A tip-off to Dharmapuri Superintendent of Police Asra Garg led to the busting of the racket.

Sources in the special teams, based on the preliminary investigation, said that it was a clear case of exploitation of poverty and unemployment through commercialised organ trade. From seized documents, including agreements between the tout and ‘donors’, officials found that a gang had been operating for over eight years and 60-80 kidney sellers were lured into the racket.
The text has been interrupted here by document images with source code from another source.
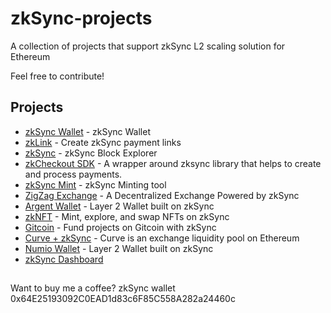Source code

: # zkSync-projects
A collection of projects that support zkSync L2 scaling solution for Ethereum

Feel free to contribute!


## Projects

- [zkSync Wallet](https://wallet.zksync.io/) - zkSync Wallet
- [zkLink](https://link.zksync.io/) - Create zkSync payment links
- [zkSync](https://zkscan.io/) - zkSync Block Explorer
- [zkCheckout SDK](https://www.npmjs.com/package/zksync-checkout) - A wrapper around zksync library that helps to create and process payments.
- [zkSync Mint](https://mint.zksync.dev/) - zkSync Minting tool
- [ZigZag Exchange](https://info.zigzag.exchange/) - A Decentralized Exchange Powered by zkSync
- [Argent Wallet](https://www.argent.xyz/) - Layer 2 Wallet built on zkSync
- [zkNFT](https://zknft.xyz) - Mint, explore, and swap NFTs on zkSync 
- [Gitcoin](https://gitcoin.co/) - Fund projects on Gitcoin with zkSync
- [Curve + zkSync](https://zksync.curve.fi/) - Curve is an exchange liquidity pool on Ethereum
- [Numio Wallet](https://zksync.curve.fi/) - Layer 2 Wallet built on zkSync
- [zkSync Dashboard](https://dune.xyz/Marcov/zkSync)


##

Want to buy me a coffee? zkSync wallet 0x64E25193092C0EAD1d83c6F85C558A282a24460c
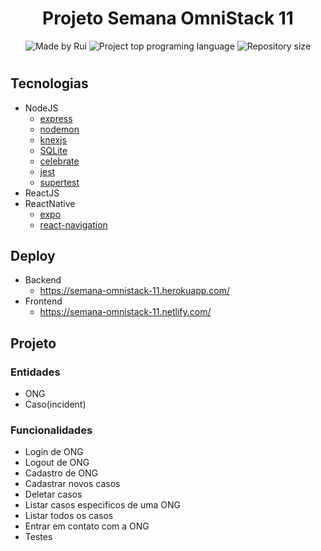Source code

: <h1 align="center">
    Projeto Semana OmniStack 11
</h1>
<p align="center">  
  <img alt="Made by Rui" src="https://img.shields.io/badge/Made%20by-ruiblaese-%2304D361">
     
  <img alt="Project top programing language" src="https://img.shields.io/github/languages/top/ruiblaese/semana-omnistack-11">  
  <img alt="Repository size" src="https://img.shields.io/github/repo-size/ruiblaese/semana-omnistack-11">
</p>

# 

## Tecnologias
- NodeJS
  - [express](http://expressjs.com/en/4x/api.html)
  - [nodemon](https://github.com/remy/nodemon#nodemon)
  - [knexjs](http://knexjs.org/)
  - [SQLite](https://www.sqlite.org/docs.html)
  - [celebrate](https://github.com/arb/celebrate#readme)
  - [jest](https://jestjs.io/docs/en/getting-started)
  - [supertest](https://github.com/visionmedia/supertest)
- ReactJS
- ReactNative
  - [expo](https://expo.io/learn)
  - [react-navigation](https://reactnavigation.org/docs/getting-started)

## Deploy
- Backend
  - https://semana-omnistack-11.herokuapp.com/
- Frontend
  - https://semana-omnistack-11.netlify.com/


## Projeto

### Entidades
- ONG
- Caso(incident)

### Funcionalidades
- Login de ONG
- Logout de ONG
- Cadastro de ONG
- Cadastrar novos casos
- Deletar casos
- Listar casos especificos de uma ONG
- Listar todos os casos
- Entrar em contato com a ONG
- Testes
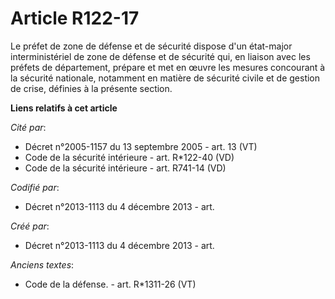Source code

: # Article R122-17

Le préfet de zone de défense et de sécurité dispose d'un état-major interministériel de zone de défense et de sécurité qui,
en liaison avec les préfets de département, prépare et met en œuvre les mesures concourant à la sécurité nationale, notamment
en matière de sécurité civile et de gestion de crise, définies à la présente section.

**Liens relatifs à cet article**

_Cité par_:

  - Décret n°2005-1157 du 13 septembre 2005 - art. 13 (VT)
  - Code de la sécurité intérieure - art. R*122-40 (VD)
  - Code de la sécurité intérieure - art. R741-14 (VD)

_Codifié par_:

  - Décret n°2013-1113 du 4 décembre 2013 - art.

_Créé par_:

  - Décret n°2013-1113 du 4 décembre 2013 - art.

_Anciens textes_:

  - Code de la défense. - art. R*1311-26 (VT)
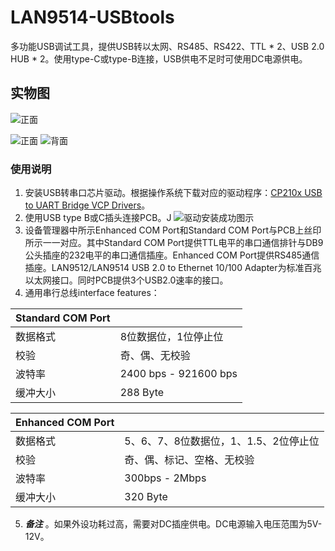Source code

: # LAN9514-USBtools
多功能USB调试工具，提供USB转以太网、RS485、RS422、TTL * 2、USB 2.0 HUB * 2。使用type-C或type-B连接，USB供电不足时可使用DC电源供电。

## 实物图
![正面](https://github.com/xxxlzjxxx/LAN9514-USBtools/PICTURE/实物图.png)

![正面](https://github.com/xxxlzjxxx/LAN9514-USBtools/PICTURE/顶层.png)
![背面](https://github.com/xxxlzjxxx/LAN9514-USBtools/PICTURE/底层.png)

### 使用说明
1. 安装USB转串口芯片驱动。根据操作系统下载对应的驱动程序：[CP210x USB to UART Bridge VCP Drivers](https://www.silabs.com/developers/usb-to-uart-bridge-vcp-drivers?tab=downloads)。
2. 使用USB type B或C插头连接PCB。J
![驱动安装成功图示](https://github.com/xxxlzjxxx/LAN9514-USBtools/PICTURE/设备管理器.png)
3. 设备管理器中所示Enhanced COM Port和Standard COM Port与PCB上丝印所示一一对应。其中Standard COM Port提供TTL电平的串口通信排针与DB9公头插座的232电平的串口通信插座。Enhanced COM Port提供RS485通信插座。LAN9512/LAN9514 USB 2.0 to Ethernet 10/100 Adapter为标准百兆以太网接口。同时PCB提供3个USB2.0速率的接口。
4. 通用串行总线interface features：

|  Standard COM Port   |   |
| ------- | --- |
|  数据格式  |  8位数据位，1位停止位 |
|   校验   |  奇、偶、无校验 |
|  波特率  |  2400 bps - 921600 bps |
|   缓冲大小   |  288 Byte |   

|  Enhanced COM Port   |   |
| ------- | --- |
|  数据格式  |  5、6、7、8位数据位，1、1.5、2位停止位 |
|   校验   |  奇、偶、标记、空格、无校验 |
|  波特率  |  300bps - 2Mbps |
|   缓冲大小   |  320 Byte |

5. **_备注_** 。如果外设功耗过高，需要对DC插座供电。DC电源输入电压范围为5V-12V。
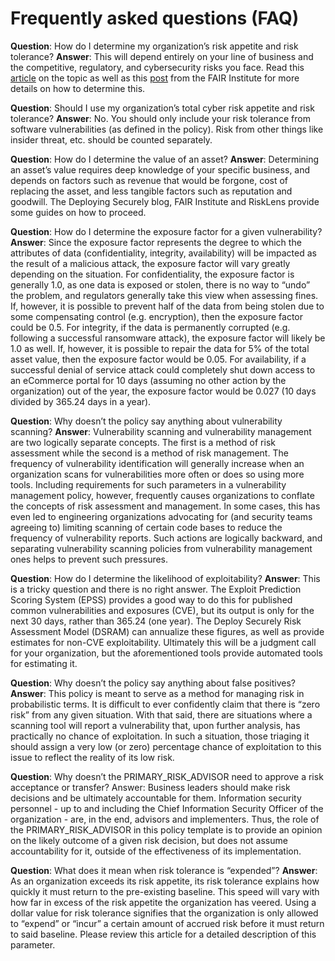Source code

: # Frequently asked questions (FAQ)

**Question**: How do I determine my organization’s risk appetite and risk tolerance?
**Answer**: This will depend entirely on your line of business and the competitive, regulatory, and cybersecurity risks you face. Read this [article](https://haydock.substack.com/p/managing-your-risk-surface) on the topic as well as this [post](https://www.fairinstitute.org/blog/cyber-risk-management-establishing-a-blueprint-with-fair) from the FAIR Institute for more details on how to determine this.


**Question**: Should I use my organization’s total cyber risk appetite and risk tolerance?
**Answer**: No. You should only include your risk tolerance from software vulnerabilities (as defined in the policy). Risk from other things like insider threat, etc. should be counted separately.

**Question**: How do I determine the value of an asset?
**Answer**: Determining an asset’s value requires deep knowledge of your specific business, and depends on factors such as revenue that would be forgone, cost of replacing the asset, and less tangible factors such as reputation and goodwill. The Deploying Securely blog, FAIR Institute and RiskLens provide some guides on how to proceed.

**Question**: How do I determine the exposure factor for a given vulnerability?
**Answer**: Since the exposure factor represents the degree to which the attributes of data (confidentiality, integrity, availability) will be impacted as the result of a malicious attack, the exposure factor will vary greatly depending on the situation. For confidentiality, the exposure factor is generally 1.0, as one data is exposed or stolen, there is no way to “undo” the problem, and regulators generally take this view when assessing fines. If, however, it is possible to prevent half of the data from being stolen due to some compensating control (e.g. encryption), then the exposure factor could be 0.5. For integrity, if the data is permanently corrupted (e.g. following a successful ransomware attack), the exposure factor will likely be 1.0 as well. If, however, it is possible to repair the data for 5% of the total asset value, then the exposure factor would be 0.05. For availability, if a successful denial of service attack could completely shut down access to an eCommerce portal for 10 days (assuming no other action by the organization) out of the year, the exposure factor would be 0.027 (10 days divided by 365.24 days in a year).

**Question**: Why doesn’t the policy say anything about vulnerability scanning?
**Answer**: Vulnerability scanning and vulnerability management are two logically separate concepts. The first is a method of risk assessment while the second is a method of risk management. The frequency of vulnerability identification will generally increase when an organization scans for vulnerabilities more often or does so using more tools. Including requirements for such parameters in a vulnerability management policy, however, frequently causes organizations to conflate the concepts of risk assessment and management. In some cases, this has even led to engineering organizations advocating for (and security teams agreeing to) limiting scanning of certain code bases to reduce the frequency of vulnerability reports. Such actions are logically backward, and separating vulnerability scanning policies from vulnerability management ones helps to prevent such pressures.

**Question**: How do I determine the likelihood of exploitability?
**Answer**: This is a tricky question and there is no right answer. The Exploit Prediction Scoring System (EPSS) provides a good way to do this for published common vulnerabilities and exposures (CVE), but its output is only for the next 30 days, rather than 365.24 (one year). The Deploy Securely Risk Assessment Model (DSRAM) can annualize these figures, as well as provide estimates for non-CVE exploitability. Ultimately this will be a judgment call for your organization, but the aforementioned tools provide automated tools for estimating it.

**Question**: Why doesn’t the policy say anything about false positives?
**Answer**: This policy is meant to serve as a method for managing risk in probabilistic terms. It is difficult to ever confidently claim that there is “zero risk” from any given situation. With that said, there are situations where a scanning tool will report a vulnerability that, upon further analysis, has practically no chance of exploitation. In such a situation, those triaging it should assign a very low (or zero) percentage chance of exploitation to this issue to reflect the reality of its low risk.

**Question**: Why doesn’t the PRIMARY_RISK_ADVISOR need to approve a risk acceptance or transfer?
Answer: Business leaders should make risk decisions and be ultimately accountable for them. Information security personnel - up to and including the Chief Information Security Officer of the organization - are, in the end, advisors and implementers. Thus, the role of the PRIMARY_RISK_ADVISOR in this policy template is to provide an opinion on the likely outcome of a given risk decision, but does not assume accountability for it, outside of the effectiveness of its implementation.

**Question**: What does it mean when risk tolerance is “expended”?
**Answer**: As an organization exceeds its risk appetite, its risk tolerance explains how quickly it must return to the pre-existing baseline. This speed will vary with how far in excess of the risk appetite the organization has veered. Using a dollar value for risk tolerance signifies that the organization is only allowed to “expend” or “incur” a certain amount of accrued risk before it must return to said baseline. Please review this article for a detailed description of this parameter.
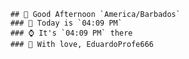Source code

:
        ## 👋 Good Afternoon `America/Barbados`
        ### 📅 Today is `04:09 PM`
        ### ⌚ It's `04:09 PM` there
        ### 🎩 With love, EduardoProfe666 
        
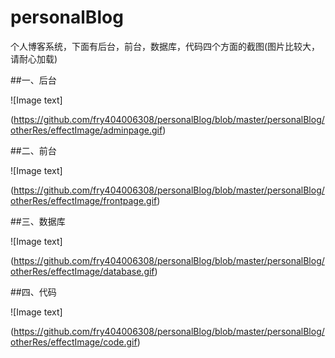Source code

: # personalBlog
个人博客系统，下面有后台，前台，数据库，代码四个方面的截图(图片比较大，请耐心加载)

##一、后台

![Image text]

(https://github.com/fry404006308/personalBlog/blob/master/personalBlog/otherRes/effectImage/adminpage.gif)

##二、前台

![Image text]

(https://github.com/fry404006308/personalBlog/blob/master/personalBlog/otherRes/effectImage/frontpage.gif)

##三、数据库

![Image text]

(https://github.com/fry404006308/personalBlog/blob/master/personalBlog/otherRes/effectImage/database.gif)

##四、代码

![Image text]

(https://github.com/fry404006308/personalBlog/blob/master/personalBlog/otherRes/effectImage/code.gif)
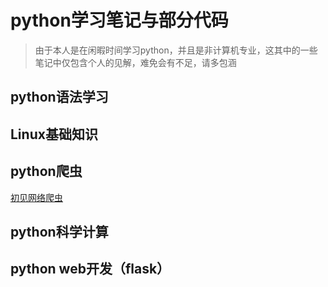 # python学习笔记与部分代码
>由于本人是在闲暇时间学习python，并且是非计算机专业，这其中的一些笔记中仅包含个人的见解，难免会有不足，请多包涵
## python语法学习
## Linux基础知识
## python爬虫
[初见网络爬虫](https://github.com/zhufeng2/Python/blob/master/%E7%88%AC%E8%99%AB/%E7%AC%94%E8%AE%B0/%E5%88%9D%E8%A7%81%E7%BD%91%E7%BB%9C%E7%88%AC%E8%99%AB.md)
## python科学计算
## python web开发（flask）


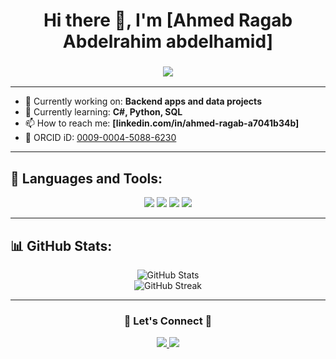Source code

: <h1 align="center">
  Hi there 👋, I'm [Ahmed Ragab Abdelrahim abdelhamid]
</h1>

<h3 align="center">
  <img src="https://readme-typing-svg.demolab.com/?lines=Aspiring+Back-End+Developer;Data+Analyst+in+progress;Learning+C%2B%2B%2C+C%23+and+Python;Always+learning+new+things!&center=true&width=500&height=50">
</h3>

---

- 🔭 Currently working on: **Backend apps and data projects**
- 🌱 Currently learning: **C#, Python, SQL**
- 📫 How to reach me: **[linkedin.com/in/ahmed-ragab-a7041b34b]**
- 🔗 ORCID iD: [0009-0004-5088-6230](https://orcid.org/0009-0004-5088-6230)

---

## 🚀 Languages and Tools:
<p align="center">
  <img src="https://img.shields.io/badge/C++-00599C?style=for-the-badge&logo=c%2B%2B&logoColor=white"/>
  <img src="https://img.shields.io/badge/C%23-239120?style=for-the-badge&logo=c-sharp&logoColor=white"/>
  <img src="https://img.shields.io/badge/Python-3776AB?style=for-the-badge&logo=python&logoColor=white"/>
  <img src="https://img.shields.io/badge/MySQL-4479A1?style=for-the-badge&logo=mysql&logoColor=white"/>
</p>

---

## 📊 GitHub Stats:
<p align="center">
  <img src="https://github-readme-stats.vercel.app/api?username=[ahmedragab13579]&show_icons=true&theme=radical" alt="GitHub Stats"/>
  <br>
  <img src="https://github-readme-streak-stats.herokuapp.com/?user=[ahmedragab13579]&theme=radical" alt="GitHub Streak"/>
</p>

---

<h3 align="center">🌟 Let's Connect 🌟</h3>
<p align="center">
  <a href="https://linkedin.com/in/[رابط لينكدإن]" target="_blank">
    <img src="https://img.shields.io/badge/LinkedIn-0A66C2?style=for-the-badge&logo=linkedin&logoColor=white"/>
  </a>
  <a href="mailto:[ahmedharidy2019@gmail.com]" target="_blank">
    <img src="https://img.shields.io/badge/Email-D14836?style=for-the-badge&logo=gmail&logoColor=white"/>
  </a>
</p>

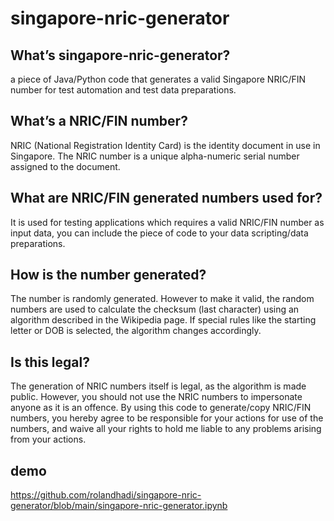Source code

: # singapore-nric-generator

## What’s singapore-nric-generator?
a piece of Java/Python code that generates a valid Singapore NRIC/FIN number for test automation and test data preparations.

## What’s a NRIC/FIN number?
NRIC (National Registration Identity Card) is the identity document in use in Singapore. The NRIC number is a unique alpha-numeric serial number assigned to the document.

## What are NRIC/FIN generated numbers used for?
It is used for testing applications which requires a valid NRIC/FIN number as input data, you can include the piece of code to your data scripting/data preparations.

## How is the number generated?
The number is randomly generated. However to make it valid, the random numbers are used to calculate the checksum (last character) using an algorithm described in the Wikipedia page. If special rules like the starting letter or DOB is selected, the algorithm changes accordingly.

## Is this legal?
The generation of NRIC numbers itself is legal, as the algorithm is made public. However, you should not use the NRIC numbers to impersonate anyone as it is an offence. By using this code to generate/copy NRIC/FIN numbers, you hereby agree to be responsible for your actions for use of the numbers, and waive all your rights to hold me liable to any problems arising from your actions.


## demo
https://github.com/rolandhadi/singapore-nric-generator/blob/main/singapore-nric-generator.ipynb
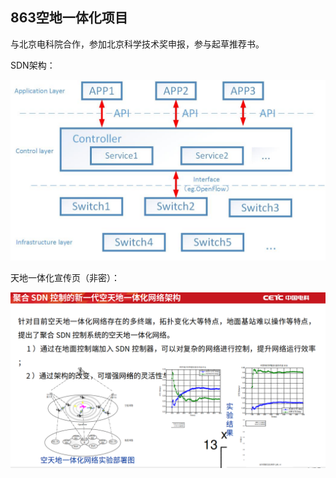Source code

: ## 863空地一体化项目

与北京电科院合作，参加北京科学技术奖申报，参与起草推荐书。

SDN架构：

![SDN架构](./resource/SDN.jpg)

天地一体化宣传页（非密）：

![天地一体化宣传页（非密）](./resource/863.png)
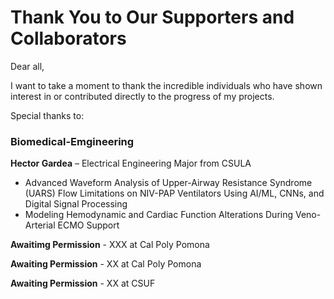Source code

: 
# Thank You to Our Supporters and Collaborators

Dear all,

I want to take a moment to thank the incredible individuals who have shown interest in or contributed directly to the progress of my projects.

Special thanks to:

### Biomedical-Emgineering
**Hector Gardea** – Electrical Engineering Major from CSULA
- Advanced Waveform Analysis of Upper-Airway Resistance Syndrome (UARS) Flow Limitations on NIV-PAP Ventilators Using AI/ML, CNNs, and Digital Signal Processing
- Modeling Hemodynamic and Cardiac Function Alterations During Veno-Arterial ECMO Support

**Awaitimg Permission**  - XXX at Cal Poly Pomona


**Awaiting Permission** - XX at Cal Poly Pomona


**Awaiting Permission** - XX at CSUF
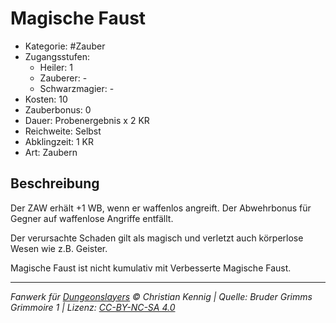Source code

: # Magische Faust

- Kategorie: #Zauber
- Zugangsstufen:
  - Heiler: 1
  - Zauberer: -
  - Schwarzmagier: -
- Kosten: 10
- Zauberbonus: 0
- Dauer: Probenergebnis x 2 KR
- Reichweite: Selbst
- Abklingzeit: 1 KR
- Art: Zaubern

## Beschreibung

Der ZAW erhält +1 WB, wenn er waffenlos angreift. Der Abwehrbonus für Gegner auf waffenlose Angriffe entfällt.

Der verursachte Schaden gilt als magisch und verletzt auch körperlose Wesen wie z.B. Geister.

Magische Faust ist nicht kumulativ mit Verbesserte Magische Faust.

---

_Fanwerk für [Dungeonslayers](https://www.dungeonslayers.net/) © Christian Kennig | Quelle: Bruder Grimms Grimmoire 1 | Lizenz: [CC-BY-NC-SA 4.0](https://creativecommons.org/licenses/by-nc-sa/4.0/deed.de)_
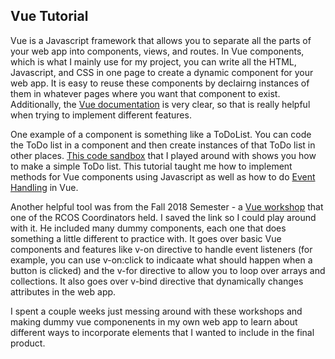 Vue Tutorial
------------

Vue is a Javascript framework that allows you to separate all the parts of your web app into components, views, and routes. In Vue components, which is what I mainly use for my project, you can write all the HTML, Javascript, and CSS in one page to create a dynamic component for your web app. It is easy to reuse these components by declairng instances of them in whatever pages where you want that component to exist. Additionally, the [Vue documentation](https://vuejs.org/v2/guide/) is very clear, so that is really helpful when trying to implement different features.

One example of a component is something like a ToDoList. You can code the ToDo list in a component and then create instances of that ToDo list in other places. [This code sandbox](https://codesandbox.io/s/o29j95wx9) that I played around with shows you how to make a simple ToDo list. This tutorial taught me how to implement methods for Vue components using Javascript as well as how to do [Event Handling](https://vuejs.org/v2/guide/events.html) in Vue.

Another helpful tool was from the Fall 2018 Semester - a [Vue workshop](https://codesandbox.io/s/github/aeksco/VueJSWorkshop) that one of the RCOS Coordinators held. I saved the link so I could play around with it. He included many dummy components, each one that does something a little different to practice with. It goes over basic Vue components and features like v-on directive to handle event listeners (for example, you can use v-on:click to indicaate what should happen when a button is clicked) and the v-for directive to allow you to loop over arrays and collections. It also goes over v-bind directive that dynamically changes attributes in the web app.

I spent a couple weeks just messing around with these workshops and making dummy vue componenents in my own web app to learn about different ways to incorporate elements that I wanted to include in the final product.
K. Parameshwara, Deputy Superintendent of Police, told reporters that N. Shajahan (45) of Komarapalayam, C. Vadivel (46) of Sankagiri in Erode district and R. Srinivasan (35) of Jaderpalayam in Namakkal district were arrested in a pre-dawn operation. The sources said the number of ‘donors’ lured into the trade was less in the originally backward district of Dharmapuri. It was more from places such as Komarapalayam, Sankagiri, Namakkal and Salem. Sources said people who were earning well witnessed a slump in income because of the recession in the industry. The resultant poverty was capitalised upon by touts to persuade them to part with a kidney. The gang even explained to the ‘donors’ that one healthy kidney was sufficient for a person to survive. The DSP said that the three touts were arrested on Tuesday on the basis of the leads given by N.S. Ayyavu (51) who was arrested on Monday. Police had also arrested S. Balasubramaniam, a ‘donor’, on Monday.

Inquiry revealed that the three who were arrested on Tuesday had links with Ayyavu for the past four years and allegedly mediated for a hefty commission in about 40 cases. The gang operated in Dharmapuri, Krishnagiri, Salem, Namakkal, Erode and Coimbatore districts. Investigations are on to trace the donors and receivers, the DSP said.

The probe also aimed at finding out whether doctors and hospitals were involved in referring kidney failure patients, desperately looking for a donor, to touts.

Police are also probing whether officials in government departments were involved in preparing bogus documents to certify that the donor was related to the patient. This is because of a ban on taking kidneys from live unrelated donors.